Go through the entries below. Copy out every line that contains "Christ".
[[ Input data, beginning ]]
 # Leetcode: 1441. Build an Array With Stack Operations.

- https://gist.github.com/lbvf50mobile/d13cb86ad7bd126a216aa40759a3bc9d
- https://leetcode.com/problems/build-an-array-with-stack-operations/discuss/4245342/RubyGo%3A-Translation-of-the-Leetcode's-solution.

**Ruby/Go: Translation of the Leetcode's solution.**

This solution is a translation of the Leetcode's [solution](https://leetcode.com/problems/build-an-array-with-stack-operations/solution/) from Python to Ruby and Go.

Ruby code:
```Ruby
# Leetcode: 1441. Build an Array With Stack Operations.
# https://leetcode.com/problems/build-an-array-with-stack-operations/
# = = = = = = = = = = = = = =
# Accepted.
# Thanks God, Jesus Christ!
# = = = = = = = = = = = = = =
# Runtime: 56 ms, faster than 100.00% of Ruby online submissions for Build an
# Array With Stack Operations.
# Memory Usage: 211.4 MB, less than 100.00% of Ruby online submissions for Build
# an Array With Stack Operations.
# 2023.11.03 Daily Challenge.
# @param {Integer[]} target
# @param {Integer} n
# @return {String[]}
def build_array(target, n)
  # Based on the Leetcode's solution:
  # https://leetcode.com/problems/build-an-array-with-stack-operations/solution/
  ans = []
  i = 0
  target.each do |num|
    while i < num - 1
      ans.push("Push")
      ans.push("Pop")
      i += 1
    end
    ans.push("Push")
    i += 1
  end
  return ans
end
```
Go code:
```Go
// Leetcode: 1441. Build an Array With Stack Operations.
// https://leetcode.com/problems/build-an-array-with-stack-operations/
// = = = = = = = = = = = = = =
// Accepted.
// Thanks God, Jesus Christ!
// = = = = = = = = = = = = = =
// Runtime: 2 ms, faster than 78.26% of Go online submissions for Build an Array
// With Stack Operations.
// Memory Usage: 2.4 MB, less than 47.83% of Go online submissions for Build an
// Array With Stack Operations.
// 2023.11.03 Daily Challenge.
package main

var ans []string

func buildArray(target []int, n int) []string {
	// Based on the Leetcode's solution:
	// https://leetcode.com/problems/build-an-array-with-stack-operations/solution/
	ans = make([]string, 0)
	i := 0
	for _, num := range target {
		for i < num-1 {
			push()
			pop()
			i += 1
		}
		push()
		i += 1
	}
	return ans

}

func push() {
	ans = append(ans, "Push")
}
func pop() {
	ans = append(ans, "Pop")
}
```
[[ Input data, end ]]
## Task solution
# Thanks God, Jesus Christ!
// Thanks God, Jesus Christ!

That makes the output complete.